You're steps away from having tangy, delicious pickled asparagus at home.
Pickled Asparagus Recipe photo by Taste of Home

Here’s an unexpected way to prepare asparagus! Pickled asparagus preserves a spring harvest for a relish tray, cheese board or cocktail garnish during the cold weather months. Like pickled onions, pickled asparagus is an acquired taste, but it’s a retro recipe that deserves a comeback—particularly if served up in a Bloody Mary.

Pickled Asparagus Ingredients

Ingredients for Pickled AsparagusTMB Studio

  • Water
  • Fresh asparagus
  • White vinegar
  • Canning salt
  • Mixed pickling spices
  • Garlic clove

Directions

Step 1: Blanch the asparagus

Blanch the AsparagusTMB Studio

In a stockpot, bring six quarts of water to a boil. Then, cook asparagus in batches, uncovered, for two and a half minutes. The spears should be bright green, with plenty of snap. Remove and rinse in ice cold water.

Step 2: Make the brine

Brine the Asparagus in vinegar, salt, pickling spices, garlic and remaining waterTMB Studio

In a Dutch oven, combine the vinegar, salt, pickling spices, garlic and remaining water; bring to a boil. Pack asparagus in quart jars to within a half-inch inch of the top.
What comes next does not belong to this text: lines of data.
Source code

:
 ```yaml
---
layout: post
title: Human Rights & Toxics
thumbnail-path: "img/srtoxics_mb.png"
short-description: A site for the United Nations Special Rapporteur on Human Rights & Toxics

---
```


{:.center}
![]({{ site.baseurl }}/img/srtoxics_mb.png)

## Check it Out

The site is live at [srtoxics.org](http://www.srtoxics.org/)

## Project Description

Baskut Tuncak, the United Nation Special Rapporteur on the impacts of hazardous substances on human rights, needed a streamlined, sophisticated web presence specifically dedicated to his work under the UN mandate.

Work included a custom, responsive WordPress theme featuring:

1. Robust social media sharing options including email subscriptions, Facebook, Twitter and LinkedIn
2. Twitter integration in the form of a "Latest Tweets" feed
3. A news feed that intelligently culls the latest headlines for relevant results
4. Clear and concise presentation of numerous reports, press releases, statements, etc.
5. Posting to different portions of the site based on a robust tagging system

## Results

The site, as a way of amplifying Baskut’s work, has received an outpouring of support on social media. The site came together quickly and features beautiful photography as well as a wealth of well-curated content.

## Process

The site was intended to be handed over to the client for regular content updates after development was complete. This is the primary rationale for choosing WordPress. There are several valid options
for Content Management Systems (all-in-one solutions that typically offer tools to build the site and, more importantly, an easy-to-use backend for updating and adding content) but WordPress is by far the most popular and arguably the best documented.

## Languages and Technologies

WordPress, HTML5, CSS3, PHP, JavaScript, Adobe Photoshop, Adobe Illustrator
Editor’s Tip: You can play with the flavors in this recipe. Add more garlic or additional spices. A few spicy peppers will give the asparagus a kick!

Step 3: Ladle and process

Ladle the Asparagus in hot quart jarsTMB Studio

Carefully, ladle the pickling mixture into hot quart jars, leaving a half-inch of headspace. Use a knife or bubble remover to remove air bubbles, then wipe rims and adjust lids. (If your can doesn’t have a tight, secure fit, the lid will start to lift off the jar and make a mess.) Process for 20 minutes in a boiling-water canner.

To remove the quart jars from hot water, use a jar lifter. This industrial set of tongs is designed to grip your jars and safely lift them up. Store the jars in the pantry and wait a week until cracking one open.

Pickled Asparagus Tips

Is pickled asparagus good for you?

Yes—in moderation. The pickling process will destroy all of the vitamin B6 in asparagus, but it will retain some of its nutritional value.
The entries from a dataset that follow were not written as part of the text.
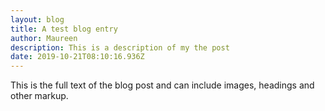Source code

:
 ```yaml
---
layout: blog
title: A test blog entry
author: Maureen
description: This is a description of my the post
date: 2019-10-21T08:10:16.936Z
---
```

This is the full text of the blog post and can include images, headings and other markup.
How long do you have to wait before eating pickled asparagus?

For pickled foods, patience is a virtue. You should wait three days before opening a can. In fact, some home chefs think you should wait a full week before sampling. (But we’ll be the first ones to admit that requires a lot of willpower.)

Why did my pickled asparagus wrinkle?

You may pull out a jar of pickled asparagus only to see that the pieces have shriveled up. What gives? Is your asparagus OK? Don’t worry—it’s not as bad as it looks. The acidic brine can pull out the liquid inside your asparagus, making it appear shriveled. Fortunately, many experts believe your asparagus will go back to its plump state in time.

If you want to keep shriveled appearances to a minimum, we recommend blanching the asparagus (like we do in this recipe), which helps preserve its color, texture and flavor.

Is wrinkled asparagus safe to eat?

Yes. As long as they were prepared and processed correctly, you’ve got the green light even if they’re wrinkled.

How do you eat pickled asparagus?

The beauty of pickled asparagus is that it pairs well with anything—and we mean anything. Whether you eat it on its own, with a sandwich or as part of an appetizer spread, pickled asparagus is the perfect supper club snack.

Pickled Asparagus

These tangy spears make a great addition to a relish tray. Field editor Marie Hattrup of Sparks, Nevada, shares her easy recipe.
Pickled Asparagus Recipe photo by Taste of Home
Total Time

Prep: 45 min. Process: 20 min.

Makes

8 quarts

Ingredients

  • 9 quarts water, divided
  • 16 pounds fresh asparagus, trimmed
  • 2 quarts white vinegar
  • 1 cup canning salt
  • 1 tablespoon mixed pickling spices
  • 1 garlic clove, minced

Directions

  1. In a stockpot, bring 6 qts. of water to a boil. Cook asparagus in batches, uncovered, for 2-1/2 minutes. Remove and rinse in cold water.
  2. In a Dutch oven, combine the vinegar, salt, pickling spices, garlic and remaining water; bring to a boil. Pack asparagus in quart jars to within 1/2 in. of top.
  3. Carefully ladle hot mixture into hot quart jars, leaving 1/2-in. headspace. Remove air bubbles, wipe rims and adjust lids. Process for 20 minutes in a boiling-water canner.

Nutrition Facts

1 spear: 15 calories, 0 fat (0 saturated fat), 0 cholesterol, 85mg sodium, 4g carbohydrate (3g sugars, 0 fiber), 0 protein.